Era Gurathin. Gurathin non mi piace. «Tu non mi piaci.»
«Lo so.»
Aveva l’aria di pensare che fosse buffo. «Non c’è niente di buffo.»
«Attesterò il tuo livello cognitivo al cinquantacinque per cento.»
«Vaffanculo.»
«Facciamo sessanta.»)
Mi tornò in mente un ricordo: la nave armata della compagnia.
Fui colpita da una fitta di terrore talmente intensa da paralizzarmi.

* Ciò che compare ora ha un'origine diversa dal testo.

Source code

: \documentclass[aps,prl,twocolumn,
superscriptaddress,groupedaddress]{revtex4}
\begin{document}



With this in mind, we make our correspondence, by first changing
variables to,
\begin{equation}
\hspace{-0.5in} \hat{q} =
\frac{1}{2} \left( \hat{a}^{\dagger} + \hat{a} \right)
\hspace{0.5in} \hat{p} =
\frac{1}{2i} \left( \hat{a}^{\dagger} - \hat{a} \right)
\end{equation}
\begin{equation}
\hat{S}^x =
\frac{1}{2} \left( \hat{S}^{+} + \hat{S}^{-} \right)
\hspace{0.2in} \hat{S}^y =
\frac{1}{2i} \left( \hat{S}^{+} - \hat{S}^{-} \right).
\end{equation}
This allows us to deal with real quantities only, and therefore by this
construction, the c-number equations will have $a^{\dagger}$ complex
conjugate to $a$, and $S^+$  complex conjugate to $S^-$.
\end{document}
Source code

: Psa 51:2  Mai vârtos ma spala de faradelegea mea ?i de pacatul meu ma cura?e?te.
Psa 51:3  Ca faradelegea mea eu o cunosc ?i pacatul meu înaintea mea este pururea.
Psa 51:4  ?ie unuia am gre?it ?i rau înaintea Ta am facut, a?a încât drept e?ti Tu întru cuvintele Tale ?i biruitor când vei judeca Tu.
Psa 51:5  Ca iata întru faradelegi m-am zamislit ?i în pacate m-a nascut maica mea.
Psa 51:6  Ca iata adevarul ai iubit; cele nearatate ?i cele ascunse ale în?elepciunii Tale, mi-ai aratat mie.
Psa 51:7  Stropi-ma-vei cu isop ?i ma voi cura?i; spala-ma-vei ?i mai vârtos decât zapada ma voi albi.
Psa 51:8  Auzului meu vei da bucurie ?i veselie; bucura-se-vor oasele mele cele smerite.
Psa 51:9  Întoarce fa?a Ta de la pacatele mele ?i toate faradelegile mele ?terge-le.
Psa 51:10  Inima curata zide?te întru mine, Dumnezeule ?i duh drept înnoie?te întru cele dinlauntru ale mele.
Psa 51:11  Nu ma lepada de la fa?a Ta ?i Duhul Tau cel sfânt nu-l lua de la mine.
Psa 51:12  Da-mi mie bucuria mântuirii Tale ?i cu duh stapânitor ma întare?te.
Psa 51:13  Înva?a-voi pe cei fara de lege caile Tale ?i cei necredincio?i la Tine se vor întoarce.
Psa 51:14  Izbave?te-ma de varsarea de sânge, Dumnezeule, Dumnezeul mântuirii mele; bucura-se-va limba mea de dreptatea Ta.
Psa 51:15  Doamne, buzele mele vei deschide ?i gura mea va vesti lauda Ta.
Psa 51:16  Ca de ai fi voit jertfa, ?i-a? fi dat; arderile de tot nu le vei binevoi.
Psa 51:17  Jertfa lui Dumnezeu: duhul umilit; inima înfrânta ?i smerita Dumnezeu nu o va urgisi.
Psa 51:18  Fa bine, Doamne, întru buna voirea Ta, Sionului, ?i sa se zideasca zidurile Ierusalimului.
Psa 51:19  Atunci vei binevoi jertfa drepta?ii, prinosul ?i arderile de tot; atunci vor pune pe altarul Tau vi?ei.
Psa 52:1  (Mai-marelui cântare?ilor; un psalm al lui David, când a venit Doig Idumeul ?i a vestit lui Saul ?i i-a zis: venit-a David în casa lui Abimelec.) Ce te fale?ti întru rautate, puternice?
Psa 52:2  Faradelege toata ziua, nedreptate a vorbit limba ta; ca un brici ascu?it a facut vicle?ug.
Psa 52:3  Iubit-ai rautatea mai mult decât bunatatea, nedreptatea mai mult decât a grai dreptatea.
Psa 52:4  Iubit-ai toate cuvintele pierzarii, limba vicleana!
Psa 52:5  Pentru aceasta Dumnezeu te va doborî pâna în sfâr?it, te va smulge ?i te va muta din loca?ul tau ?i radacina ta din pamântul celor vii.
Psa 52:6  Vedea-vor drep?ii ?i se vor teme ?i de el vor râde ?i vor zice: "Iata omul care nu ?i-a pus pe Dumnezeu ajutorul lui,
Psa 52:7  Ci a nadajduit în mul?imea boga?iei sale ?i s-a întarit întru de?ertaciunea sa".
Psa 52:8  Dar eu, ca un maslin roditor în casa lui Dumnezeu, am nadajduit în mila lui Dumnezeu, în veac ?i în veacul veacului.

Ma quelle pareti erano di metallo consunto e graffiato, segnato dagli spettri di installazioni passate. Conclusione: quella non era la nave armata della compagnia.
L’unica cosa buona dell’avere emozioni era che acceleravano il processo di riparazione della mia unità di memoria (la cosa brutta dell’avere emozioni è OH CAZZO, CHE DIAVOLO MI È SUCCESSO?!). Controllai febbrilmente il mio modulo di controllo. Il mio codice era ancora al suo posto. I risultati dalla diagnostica ancora in corso mostravano che anche la mia porta dati non era stata riparata. Quella vampata di paura aveva bruciato tutto il mio ossigeno e dovetti fare un respiro profondo. Trovai le strutture per i codici dei miei firewall e cominciai a riassemblarle.

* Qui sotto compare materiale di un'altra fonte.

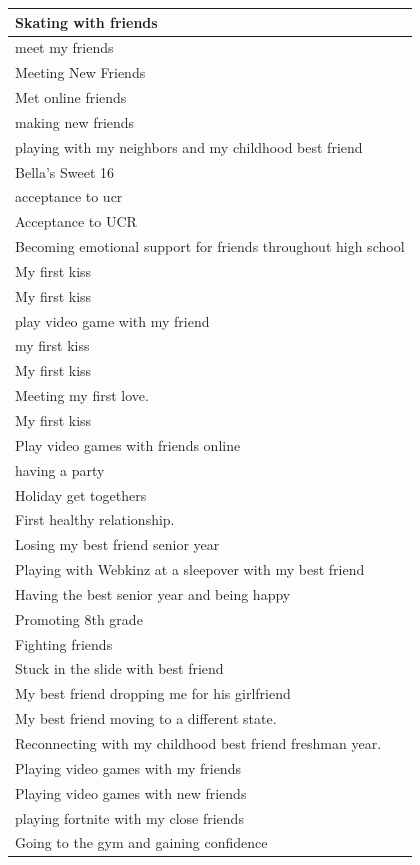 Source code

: \documentclass[
  .7em,
  letterpaper,
  DIV=11,
  numbers=noendperiod]{scrartcl}
\begin{document}
\begin{table}
\begin{tabular}{l}
\hline
Skating with friends\\
\hline
meet my friends\\
\hline
Meeting New Friends\\
\hline
Met online friends\\
\hline
making new friends\\
\hline
playing with my neighbors and my childhood best friend\\
\hline
Bella's Sweet 16\\
\hline
acceptance to ucr\\
\hline
Acceptance to UCR\\
\hline
Becoming emotional support for friends throughout high school\\
\hline
My first kiss\\
\hline
My first kiss\\
\hline
play video game with my friend\\
\hline
my first kiss\\
\hline
My first kiss\\
\hline
Meeting my first love.\\
\hline
My first kiss\\
\hline
Play video games with friends online\\
\hline
having a party\\
\hline
Holiday get togethers\\
\hline
First healthy relationship.\\
\hline
Losing my best friend senior year\\
\hline
Playing with Webkinz at a sleepover with my best friend\\
\hline
Having the best senior year and being happy\\
\hline
Promoting 8th grade\\
\hline
Fighting friends\\
\hline
Stuck in the slide with best friend\\
\hline
My best friend dropping me for his girlfriend\\
\hline
My best friend moving to a different state.\\
\hline
Reconnecting with my childhood best friend freshman year.\\
\hline
Playing video games with my friends\\
\hline
Playing video games with new friends\\
\hline
playing fortnite with my close friends\\
\hline
Going to the gym and gaining confidence\\

\end{tabular}
\end{table}
\end{document}

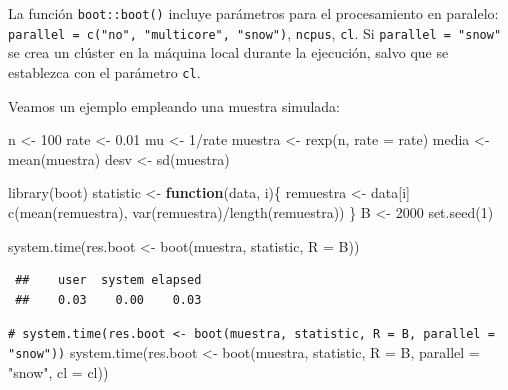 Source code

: \documentclass[
  10pt,
]{book}
\newenvironment{Shaded}{\begin{snugshade}}{\end{snugshade}}
\newcommand{\AttributeTok}[1]{\textcolor[rgb]{0.77,0.63,0.00}{#1}}
\newcommand{\CommentTok}[1]{\textcolor[rgb]{0.56,0.35,0.01}{\textit{#1}}}
\newcommand{\ControlFlowTok}[1]{\textcolor[rgb]{0.13,0.29,0.53}{\textbf{#1}}}
\newcommand{\DecValTok}[1]{\textcolor[rgb]{0.00,0.00,0.81}{#1}}
\newcommand{\FloatTok}[1]{\textcolor[rgb]{0.00,0.00,0.81}{#1}}
\newcommand{\FunctionTok}[1]{\textcolor[rgb]{0.00,0.00,0.00}{#1}}
\newcommand{\NormalTok}[1]{#1}
\newcommand{\OtherTok}[1]{\textcolor[rgb]{0.56,0.35,0.01}{#1}}
\newcommand{\SpecialCharTok}[1]{\textcolor[rgb]{0.00,0.00,0.00}{#1}}
\newcommand{\StringTok}[1]{\textcolor[rgb]{0.31,0.60,0.02}{#1}}
\theoremstyle{break}
\theoremstyle{nonumberplain}
\renewcommand{\CommentTok}[1]{\textcolor[rgb]{0.41,0.41,0.41}{\texttt{#1}}}
\begin{document}
La función \texttt{boot::boot()} incluye parámetros para el procesamiento en paralelo:
\texttt{parallel\ =\ c("no",\ "multicore",\ "snow")}, \texttt{ncpus}, \texttt{cl}.
Si \texttt{parallel\ =\ "snow"} se crea un clúster en la máquina local durante la ejecución, salvo que se establezca con el parámetro \texttt{cl}.

Veamos un ejemplo empleando una muestra simulada:

\begin{Shaded}
\begin{Highlighting}[]
\NormalTok{n }\OtherTok{\textless{}{-}} \DecValTok{100}
\NormalTok{rate }\OtherTok{\textless{}{-}} \FloatTok{0.01}
\NormalTok{mu }\OtherTok{\textless{}{-}} \DecValTok{1}\SpecialCharTok{/}\NormalTok{rate}
\NormalTok{muestra }\OtherTok{\textless{}{-}} \FunctionTok{rexp}\NormalTok{(n, }\AttributeTok{rate =}\NormalTok{ rate)}
\NormalTok{media }\OtherTok{\textless{}{-}} \FunctionTok{mean}\NormalTok{(muestra)}
\NormalTok{desv }\OtherTok{\textless{}{-}} \FunctionTok{sd}\NormalTok{(muestra)}

\FunctionTok{library}\NormalTok{(boot)}
\NormalTok{statistic }\OtherTok{\textless{}{-}} \ControlFlowTok{function}\NormalTok{(data, i)\{}
\NormalTok{  remuestra }\OtherTok{\textless{}{-}}\NormalTok{ data[i]}
  \FunctionTok{c}\NormalTok{(}\FunctionTok{mean}\NormalTok{(remuestra), }\FunctionTok{var}\NormalTok{(remuestra)}\SpecialCharTok{/}\FunctionTok{length}\NormalTok{(remuestra))}
\NormalTok{\}}
\NormalTok{B }\OtherTok{\textless{}{-}} \DecValTok{2000}
\FunctionTok{set.seed}\NormalTok{(}\DecValTok{1}\NormalTok{)}

\FunctionTok{system.time}\NormalTok{(res.boot }\OtherTok{\textless{}{-}} \FunctionTok{boot}\NormalTok{(muestra, statistic, }\AttributeTok{R =}\NormalTok{ B))}
\end{Highlighting}
\end{Shaded}

\begin{verbatim}
 ##    user  system elapsed 
 ##    0.03    0.00    0.03
\end{verbatim}

\begin{Shaded}
\begin{Highlighting}[]
\CommentTok{\# system.time(res.boot \textless{}{-} boot(muestra, statistic, R = B, parallel = "snow"))}
\FunctionTok{system.time}\NormalTok{(res.boot }\OtherTok{\textless{}{-}} \FunctionTok{boot}\NormalTok{(muestra, statistic, }\AttributeTok{R =}\NormalTok{ B, }\AttributeTok{parallel =} \StringTok{"snow"}\NormalTok{, }\AttributeTok{cl =}\NormalTok{ cl))}
\end{Highlighting}
\end{Shaded}
\end{document}
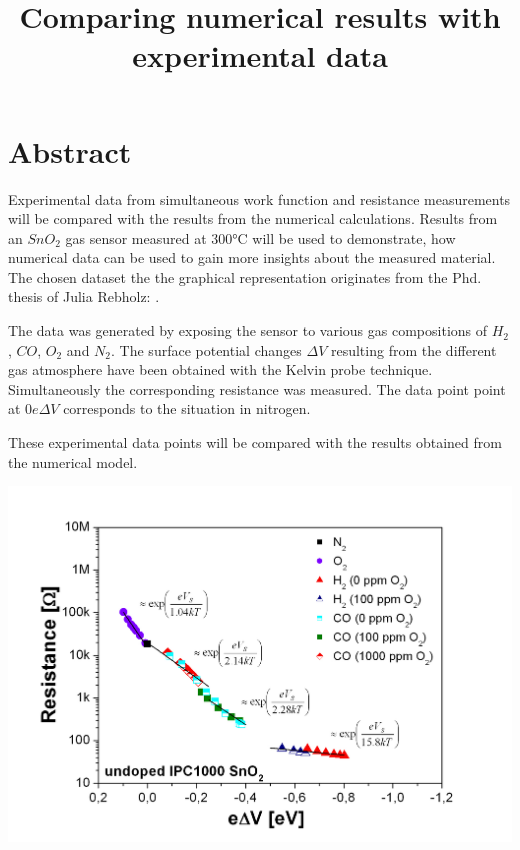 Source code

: \documentclass[11pt]{article}
\title{Comparing numerical results with experimental data}
\begin{document}
    
    \maketitle
    
    

    
    \setcounter{page}{87}
\tableofcontents 
\setcounter{section}{0}

    \hypertarget{abstract}{%
\section{Abstract}\label{abstract}}

Experimental data from simultaneous work function and resistance
measurements will be compared with the results from the numerical
calculations. Results from an \(SnO_2\) gas sensor measured at 300°C
will be used to demonstrate, how numerical data can be used to gain more
insights about the measured material. The chosen dataset the the
graphical representation originates from the Phd. thesis of Julia
Rebholz: \cite{Rebholz2016a}.

The data was generated by exposing the sensor to various gas
compositions of \(H_2\), \(CO\), \(O_2\) and \(N_2\). The surface
potential changes \(\Delta V\) resulting from the different gas
atmosphere have been obtained with the Kelvin probe technique.
Simultaneously the corresponding resistance was measured. The data point
point at \(0e\Delta V\) corresponds to the situation in nitrogen.

These experimental data points will be compared with the results
obtained from the numerical model.

    \includegraphics{media/IPC1000undoped_RgegqdV.JPG}
\end{document}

(«Non voglio essere umana.»
La dottoressa Mensah replicò: «Questa è una posizione che molti umani stenteranno a capire. Abbiamo la tendenza a credere che, siccome un robot o un costrutto ha sembianze umane, il suo obiettivo fondamentale sarebbe quello di diventare umano».
«È la cosa più stupida che abbia mai sentito.»)

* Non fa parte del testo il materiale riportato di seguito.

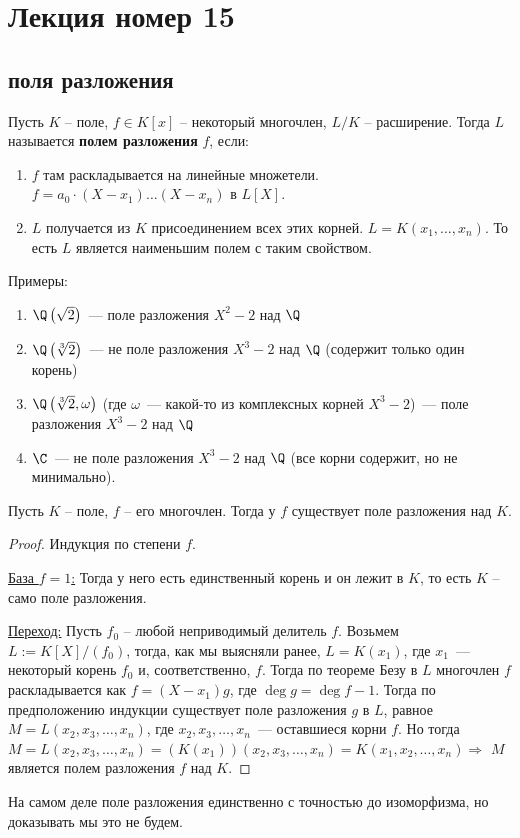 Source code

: \section{Лекция номер 15}
\subsection{поля разложения}

\begin{conj}
    Пусть $K$ -- поле, $f \in K[x]$ -- некоторый многочлен, $L/K$ -- расширение. Тогда $L$ называется \textbf{полем разложения} $f$, если:
    \begin{enumerate}
        \item $f$ там раскладывается на линейные множетели. $f = a_0 \cdot (X - x_1) \dots (X - x_n)$ в $L[X]$.
        \item $L$ получается из $K$ присоединением всех этих корней. $L = K(x_1, \dots, x_n)$. То есть $L$ является наименьшим полем с таким свойством. 
    \end{enumerate}
\end{conj}
Примеры:
\begin{enumerate}
    \item $\Q\left(\sqrt 2\right)$~--- поле разложения $X^2-2$ над $\Q$
    \item $\Q\left(\sqrt[3]{2}\right)$~--- не поле разложения $X^3-2$ над $\Q$ (содержит только один корень)
    \item $\Q\left(\sqrt[3]{2}, \omega\right)$ (где $\omega$~--- какой-то из комплексных корней $X^3-2$)~--- поле разложения $X^3-2$ над $\Q$
    \item $\C$~--- не поле разложения $X^3-2$ над $\Q$ (все корни содержит, но не минимально).
\end{enumerate}

\begin{theorem}
    Пусть $K$ -- поле, $f$ -- его многочлен. Тогда у $f$ существует поле разложения над $K$. 
\end{theorem}
\begin{proof}
    Индукция по степени $f$. 

    \quad \underline{База $f = 1$:} Тогда у него есть единственный корень и он лежит в $K$, то есть $K$ -- само поле разложения. 

    \quad \underline{Переход:} Пусть $f_0$ -- любой неприводимый делитель $f$.
    Возьмем $L := K[X] / (f_0)$, тогда, как мы выясняли ранее, $L=K(x_1)$, где $x_1$~--- некоторый корень $f_0$ и, соответственно, $f$.
    Тогда по теореме Безу в $L$ многочлен $f$ раскладывается как $f=(X-x_1)g$, где $\deg g = \deg f - 1$.
    Тогда по предположению индукции существует поле разложения $g$ в $L$, равное $M=L(x_2, x_3, \ldots, x_n)$, где $x_2,x_3,\ldots, x_n$~--- оставшиеся корни $f$.
    Но тогда $M=L(x_2, x_3, \ldots, x_n) = (K(x_1))(x_2, x_3, \ldots, x_n) = K(x_1, x_2, \ldots, x_n) \Rightarrow$ $M$ является полем разложения $f$ над $K$.
\end{proof}
\notice На самом деле поле разложения единственно с точностью до изоморфизма, но доказывать мы это не будем.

Quando caddi a terra scoprii che mi ero concentrata a tal punto sulla mia rigenerazione mnemonica da avergli dato priorità perfino sul codice operativo. Avviai un altro processo di ricostruzione, che non fece altro che rallentare di nuovo tutto quanto. Ma le parti organiche nella mia testa ricordavano come stare in piedi e camminare, e avrei sveltito le cose se avessi fatto re-imparare le cose al resto di me.
Mentre tentavo di camminare raccolsi altre informazioni contingenti: la baia medica era stata inserita in una struttura più vecchia. Vecchie viti e alloggiamenti segnavano ancora quei punti sulla parete della cabina dov’erano state configurazioni precedenti, ora modificate o rimosse. Lungo le pareti erano stati fatti passare grossi cavi, poi morsettati perché non più necessari. Sulla paratia erano incisi vernice sbiadita e lettere, frasi, nomi. Il pannello di controllo del portellone era talmente vecchio che pensai fosse una piccola installazione artistica.
C’era un grande porto, il che era piuttosto strano, dal momento che in un varco spazio-temporale non c’è niente da vedere.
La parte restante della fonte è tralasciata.